[Dataset entries]

=======

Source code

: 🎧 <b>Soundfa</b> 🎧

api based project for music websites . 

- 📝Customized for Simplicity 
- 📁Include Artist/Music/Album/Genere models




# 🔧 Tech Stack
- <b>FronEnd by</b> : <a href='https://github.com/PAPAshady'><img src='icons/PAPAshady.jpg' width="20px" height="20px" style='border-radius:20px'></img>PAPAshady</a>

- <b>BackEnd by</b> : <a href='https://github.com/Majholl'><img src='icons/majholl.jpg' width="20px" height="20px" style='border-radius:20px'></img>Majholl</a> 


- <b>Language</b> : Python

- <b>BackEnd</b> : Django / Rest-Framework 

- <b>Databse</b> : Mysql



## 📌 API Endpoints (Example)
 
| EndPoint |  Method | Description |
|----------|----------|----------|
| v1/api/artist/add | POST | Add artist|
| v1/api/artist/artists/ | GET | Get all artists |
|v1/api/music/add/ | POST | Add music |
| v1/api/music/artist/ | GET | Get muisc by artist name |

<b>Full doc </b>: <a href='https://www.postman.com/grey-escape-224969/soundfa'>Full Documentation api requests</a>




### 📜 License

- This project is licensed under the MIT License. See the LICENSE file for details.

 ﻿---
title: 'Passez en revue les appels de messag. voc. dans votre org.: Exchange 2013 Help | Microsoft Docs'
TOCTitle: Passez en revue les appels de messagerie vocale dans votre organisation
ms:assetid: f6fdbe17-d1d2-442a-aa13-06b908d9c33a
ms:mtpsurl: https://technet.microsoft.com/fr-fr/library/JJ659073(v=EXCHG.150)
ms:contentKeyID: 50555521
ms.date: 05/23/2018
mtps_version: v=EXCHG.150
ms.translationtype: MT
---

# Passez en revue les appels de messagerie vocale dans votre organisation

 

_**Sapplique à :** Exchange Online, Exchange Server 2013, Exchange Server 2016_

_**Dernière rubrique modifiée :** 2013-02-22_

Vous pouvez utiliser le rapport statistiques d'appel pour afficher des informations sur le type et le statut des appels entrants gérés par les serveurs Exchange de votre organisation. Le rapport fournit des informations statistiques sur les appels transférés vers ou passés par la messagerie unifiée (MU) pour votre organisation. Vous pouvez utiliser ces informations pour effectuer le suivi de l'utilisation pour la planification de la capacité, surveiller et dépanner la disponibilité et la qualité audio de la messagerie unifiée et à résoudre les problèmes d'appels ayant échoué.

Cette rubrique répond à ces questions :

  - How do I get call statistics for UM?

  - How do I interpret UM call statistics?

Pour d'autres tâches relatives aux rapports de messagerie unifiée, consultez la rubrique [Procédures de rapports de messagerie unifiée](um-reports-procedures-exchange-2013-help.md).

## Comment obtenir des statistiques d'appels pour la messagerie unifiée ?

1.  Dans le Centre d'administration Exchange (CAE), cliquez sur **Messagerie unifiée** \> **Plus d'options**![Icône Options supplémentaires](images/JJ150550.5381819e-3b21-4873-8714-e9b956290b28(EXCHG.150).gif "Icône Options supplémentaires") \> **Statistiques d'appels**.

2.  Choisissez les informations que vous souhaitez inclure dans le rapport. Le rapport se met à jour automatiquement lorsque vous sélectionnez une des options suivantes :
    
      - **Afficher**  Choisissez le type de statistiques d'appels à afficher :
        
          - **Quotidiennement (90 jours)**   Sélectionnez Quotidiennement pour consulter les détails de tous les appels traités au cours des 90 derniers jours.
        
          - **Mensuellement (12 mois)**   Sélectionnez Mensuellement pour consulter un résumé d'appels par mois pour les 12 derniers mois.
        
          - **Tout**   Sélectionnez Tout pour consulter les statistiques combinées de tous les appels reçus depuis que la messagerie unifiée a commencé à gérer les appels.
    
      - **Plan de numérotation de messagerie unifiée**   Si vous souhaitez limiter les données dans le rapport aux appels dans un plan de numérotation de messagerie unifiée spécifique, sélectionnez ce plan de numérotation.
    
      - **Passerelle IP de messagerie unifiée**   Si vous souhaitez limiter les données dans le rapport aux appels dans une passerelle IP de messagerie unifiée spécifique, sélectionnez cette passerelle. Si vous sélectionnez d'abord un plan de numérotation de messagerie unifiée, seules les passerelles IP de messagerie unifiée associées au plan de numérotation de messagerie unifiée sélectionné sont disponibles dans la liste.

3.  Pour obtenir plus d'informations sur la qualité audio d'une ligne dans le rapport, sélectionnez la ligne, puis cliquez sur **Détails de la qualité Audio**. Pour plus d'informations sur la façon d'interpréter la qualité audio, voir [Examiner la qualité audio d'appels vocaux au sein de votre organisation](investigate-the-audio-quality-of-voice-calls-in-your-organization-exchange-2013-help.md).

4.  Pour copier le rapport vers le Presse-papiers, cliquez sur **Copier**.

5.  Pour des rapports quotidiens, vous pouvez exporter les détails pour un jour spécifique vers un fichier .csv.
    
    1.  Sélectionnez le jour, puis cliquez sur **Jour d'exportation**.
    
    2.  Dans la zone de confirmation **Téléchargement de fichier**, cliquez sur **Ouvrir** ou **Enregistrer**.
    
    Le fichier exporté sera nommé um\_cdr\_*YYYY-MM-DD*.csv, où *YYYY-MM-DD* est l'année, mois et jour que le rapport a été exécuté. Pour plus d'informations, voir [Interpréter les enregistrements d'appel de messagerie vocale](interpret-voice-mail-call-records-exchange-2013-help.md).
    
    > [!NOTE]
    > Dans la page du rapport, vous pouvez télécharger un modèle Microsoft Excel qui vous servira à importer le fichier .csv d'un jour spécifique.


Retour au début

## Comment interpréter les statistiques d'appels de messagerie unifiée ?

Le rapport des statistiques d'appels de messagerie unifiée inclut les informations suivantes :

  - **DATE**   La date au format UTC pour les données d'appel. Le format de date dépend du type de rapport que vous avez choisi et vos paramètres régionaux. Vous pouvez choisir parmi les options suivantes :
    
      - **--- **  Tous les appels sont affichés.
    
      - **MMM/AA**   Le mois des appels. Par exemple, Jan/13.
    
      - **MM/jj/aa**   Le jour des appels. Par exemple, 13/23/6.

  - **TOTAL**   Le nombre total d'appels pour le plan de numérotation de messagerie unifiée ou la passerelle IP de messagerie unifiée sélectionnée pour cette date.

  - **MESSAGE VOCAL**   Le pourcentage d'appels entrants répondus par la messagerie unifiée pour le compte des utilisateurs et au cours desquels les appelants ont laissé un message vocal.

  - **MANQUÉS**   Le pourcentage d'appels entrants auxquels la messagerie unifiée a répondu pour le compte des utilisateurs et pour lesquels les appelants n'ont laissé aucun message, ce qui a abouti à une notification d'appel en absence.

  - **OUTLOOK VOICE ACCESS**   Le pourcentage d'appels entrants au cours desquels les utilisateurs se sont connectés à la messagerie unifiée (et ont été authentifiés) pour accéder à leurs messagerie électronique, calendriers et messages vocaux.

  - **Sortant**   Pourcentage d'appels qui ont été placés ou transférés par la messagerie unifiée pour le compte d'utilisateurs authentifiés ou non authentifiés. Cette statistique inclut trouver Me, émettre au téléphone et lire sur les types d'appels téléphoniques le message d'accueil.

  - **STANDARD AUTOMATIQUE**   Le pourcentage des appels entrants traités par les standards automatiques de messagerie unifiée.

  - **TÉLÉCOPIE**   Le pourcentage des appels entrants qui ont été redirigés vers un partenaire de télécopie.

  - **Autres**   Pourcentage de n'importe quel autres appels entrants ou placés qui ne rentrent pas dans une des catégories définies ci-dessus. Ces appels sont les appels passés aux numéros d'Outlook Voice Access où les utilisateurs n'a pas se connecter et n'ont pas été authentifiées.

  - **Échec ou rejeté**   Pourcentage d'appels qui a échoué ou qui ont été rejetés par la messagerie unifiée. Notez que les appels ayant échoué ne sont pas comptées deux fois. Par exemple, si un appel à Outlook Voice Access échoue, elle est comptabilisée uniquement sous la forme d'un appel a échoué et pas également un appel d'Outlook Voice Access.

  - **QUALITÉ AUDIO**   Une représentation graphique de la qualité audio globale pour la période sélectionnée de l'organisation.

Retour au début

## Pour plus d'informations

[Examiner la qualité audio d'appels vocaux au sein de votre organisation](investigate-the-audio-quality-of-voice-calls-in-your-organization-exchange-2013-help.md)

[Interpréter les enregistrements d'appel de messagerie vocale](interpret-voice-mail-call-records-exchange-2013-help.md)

=======

- Exercise directions -
Please output the exact lines of the records above, beginning with the first and stopping after the line that holds "ms:assetid: f6fdbe17-d1d2-442a-aa13-06b908d9c33a", and nothing else.

- Output for this exercise -
Source code

: 🎧 <b>Soundfa</b> 🎧

api based project for music websites . 

- 📝Customized for Simplicity 
- 📁Include Artist/Music/Album/Genere models




# 🔧 Tech Stack
- <b>FronEnd by</b> : <a href='https://github.com/PAPAshady'><img src='icons/PAPAshady.jpg' width="20px" height="20px" style='border-radius:20px'></img>PAPAshady</a>

- <b>BackEnd by</b> : <a href='https://github.com/Majholl'><img src='icons/majholl.jpg' width="20px" height="20px" style='border-radius:20px'></img>Majholl</a> 


- <b>Language</b> : Python

- <b>BackEnd</b> : Django / Rest-Framework 

- <b>Databse</b> : Mysql



## 📌 API Endpoints (Example)
 
| EndPoint |  Method | Description |
|----------|----------|----------|
| v1/api/artist/add | POST | Add artist|
| v1/api/artist/artists/ | GET | Get all artists |
|v1/api/music/add/ | POST | Add music |
| v1/api/music/artist/ | GET | Get muisc by artist name |

<b>Full doc </b>: <a href='https://www.postman.com/grey-escape-224969/soundfa'>Full Documentation api requests</a>




### 📜 License

- This project is licensed under the MIT License. See the LICENSE file for details.

 ﻿---
title: 'Passez en revue les appels de messag. voc. dans votre org.: Exchange 2013 Help | Microsoft Docs'
TOCTitle: Passez en revue les appels de messagerie vocale dans votre organisation
ms:assetid: f6fdbe17-d1d2-442a-aa13-06b908d9c33a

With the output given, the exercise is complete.